▶ [Task to carry out]: Only the lines of the data below from the one with "1. Near-real-time Changes" through the one with "PROdb is our" are wanted. Repeat them exactly.

[[ Working data open ]]

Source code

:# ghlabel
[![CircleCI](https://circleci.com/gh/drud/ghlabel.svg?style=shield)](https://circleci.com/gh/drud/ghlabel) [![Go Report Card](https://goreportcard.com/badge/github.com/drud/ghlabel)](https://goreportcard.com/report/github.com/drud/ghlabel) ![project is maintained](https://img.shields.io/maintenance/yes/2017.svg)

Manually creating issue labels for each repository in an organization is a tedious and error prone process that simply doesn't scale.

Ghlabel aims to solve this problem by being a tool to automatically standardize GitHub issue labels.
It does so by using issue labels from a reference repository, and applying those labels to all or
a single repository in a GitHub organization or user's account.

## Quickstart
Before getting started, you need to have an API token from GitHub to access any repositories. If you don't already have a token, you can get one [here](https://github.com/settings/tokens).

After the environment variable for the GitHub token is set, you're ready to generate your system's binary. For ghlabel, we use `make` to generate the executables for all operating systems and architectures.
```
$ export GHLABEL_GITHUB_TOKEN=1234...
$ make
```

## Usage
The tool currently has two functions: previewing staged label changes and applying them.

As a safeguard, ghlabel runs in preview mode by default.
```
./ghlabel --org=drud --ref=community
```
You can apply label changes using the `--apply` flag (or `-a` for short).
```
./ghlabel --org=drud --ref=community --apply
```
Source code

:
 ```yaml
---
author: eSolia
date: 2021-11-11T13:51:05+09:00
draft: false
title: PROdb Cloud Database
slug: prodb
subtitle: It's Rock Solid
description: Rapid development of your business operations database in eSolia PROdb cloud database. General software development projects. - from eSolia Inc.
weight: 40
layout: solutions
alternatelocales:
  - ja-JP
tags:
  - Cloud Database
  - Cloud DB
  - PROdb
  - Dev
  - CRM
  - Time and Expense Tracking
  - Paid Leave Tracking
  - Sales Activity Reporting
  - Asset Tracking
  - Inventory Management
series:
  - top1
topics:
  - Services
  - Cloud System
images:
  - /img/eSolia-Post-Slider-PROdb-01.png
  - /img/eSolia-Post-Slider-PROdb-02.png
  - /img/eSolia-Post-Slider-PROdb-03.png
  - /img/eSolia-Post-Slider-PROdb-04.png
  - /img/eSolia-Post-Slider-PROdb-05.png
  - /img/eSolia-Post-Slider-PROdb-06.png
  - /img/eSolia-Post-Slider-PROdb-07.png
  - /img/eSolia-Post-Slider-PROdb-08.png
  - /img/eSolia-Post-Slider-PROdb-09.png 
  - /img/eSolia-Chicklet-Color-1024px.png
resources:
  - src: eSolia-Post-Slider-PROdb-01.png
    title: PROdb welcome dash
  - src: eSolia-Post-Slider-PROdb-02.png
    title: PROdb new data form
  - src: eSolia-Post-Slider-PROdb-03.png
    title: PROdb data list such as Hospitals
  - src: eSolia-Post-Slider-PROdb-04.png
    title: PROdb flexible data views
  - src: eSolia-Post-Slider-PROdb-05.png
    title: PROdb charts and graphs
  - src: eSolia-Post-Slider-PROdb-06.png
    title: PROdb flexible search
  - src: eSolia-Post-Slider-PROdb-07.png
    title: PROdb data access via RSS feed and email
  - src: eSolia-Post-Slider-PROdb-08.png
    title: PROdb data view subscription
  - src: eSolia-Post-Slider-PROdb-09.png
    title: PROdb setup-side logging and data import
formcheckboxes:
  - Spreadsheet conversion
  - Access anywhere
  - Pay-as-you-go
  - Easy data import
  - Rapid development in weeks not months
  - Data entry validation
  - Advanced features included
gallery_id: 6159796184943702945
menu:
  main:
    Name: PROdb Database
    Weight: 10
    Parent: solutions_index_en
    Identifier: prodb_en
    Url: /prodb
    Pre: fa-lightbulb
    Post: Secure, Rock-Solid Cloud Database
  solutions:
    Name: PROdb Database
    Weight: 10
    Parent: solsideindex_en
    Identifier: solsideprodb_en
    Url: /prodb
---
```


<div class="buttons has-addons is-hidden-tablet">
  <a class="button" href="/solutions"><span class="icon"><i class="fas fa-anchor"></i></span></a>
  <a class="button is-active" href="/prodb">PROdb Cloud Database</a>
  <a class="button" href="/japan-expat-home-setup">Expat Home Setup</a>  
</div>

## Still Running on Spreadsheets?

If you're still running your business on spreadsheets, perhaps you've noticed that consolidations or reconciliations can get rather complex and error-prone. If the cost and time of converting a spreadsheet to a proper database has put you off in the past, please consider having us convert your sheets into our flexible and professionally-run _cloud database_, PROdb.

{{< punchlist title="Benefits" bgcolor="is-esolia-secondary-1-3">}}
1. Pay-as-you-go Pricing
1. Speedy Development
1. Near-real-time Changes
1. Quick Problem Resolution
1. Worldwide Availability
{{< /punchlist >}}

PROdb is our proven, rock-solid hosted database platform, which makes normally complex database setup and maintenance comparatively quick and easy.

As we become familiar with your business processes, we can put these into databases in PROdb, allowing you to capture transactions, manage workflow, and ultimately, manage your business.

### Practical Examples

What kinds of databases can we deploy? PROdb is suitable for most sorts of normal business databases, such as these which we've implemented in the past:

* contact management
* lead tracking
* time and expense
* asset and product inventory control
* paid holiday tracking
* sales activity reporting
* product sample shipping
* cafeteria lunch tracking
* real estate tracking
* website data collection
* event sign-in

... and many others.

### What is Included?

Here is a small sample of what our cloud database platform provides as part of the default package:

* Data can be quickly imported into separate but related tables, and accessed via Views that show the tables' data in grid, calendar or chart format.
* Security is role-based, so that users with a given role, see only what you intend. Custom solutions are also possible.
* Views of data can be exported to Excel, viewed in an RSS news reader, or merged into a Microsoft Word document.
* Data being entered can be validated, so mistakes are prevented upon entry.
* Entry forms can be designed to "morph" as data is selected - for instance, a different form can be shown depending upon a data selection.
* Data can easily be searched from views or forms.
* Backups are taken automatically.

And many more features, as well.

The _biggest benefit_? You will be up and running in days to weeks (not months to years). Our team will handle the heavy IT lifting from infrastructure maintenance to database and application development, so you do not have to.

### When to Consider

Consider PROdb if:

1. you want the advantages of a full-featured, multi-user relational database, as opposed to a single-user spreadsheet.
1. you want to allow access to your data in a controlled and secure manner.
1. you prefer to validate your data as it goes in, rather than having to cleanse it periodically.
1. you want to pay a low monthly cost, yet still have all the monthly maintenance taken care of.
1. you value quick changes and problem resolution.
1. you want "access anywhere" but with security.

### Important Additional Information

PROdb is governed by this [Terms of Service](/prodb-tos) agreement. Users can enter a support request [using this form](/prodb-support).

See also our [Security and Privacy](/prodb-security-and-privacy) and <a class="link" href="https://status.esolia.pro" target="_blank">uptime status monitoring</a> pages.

[[ Working data closed ]]

▶ [Task response]:
1. Near-real-time Changes
1. Quick Problem Resolution
1. Worldwide Availability
{{< /punchlist >}}

PROdb is our proven, rock-solid hosted database platform, which makes normally complex database setup and maintenance comparatively quick and easy.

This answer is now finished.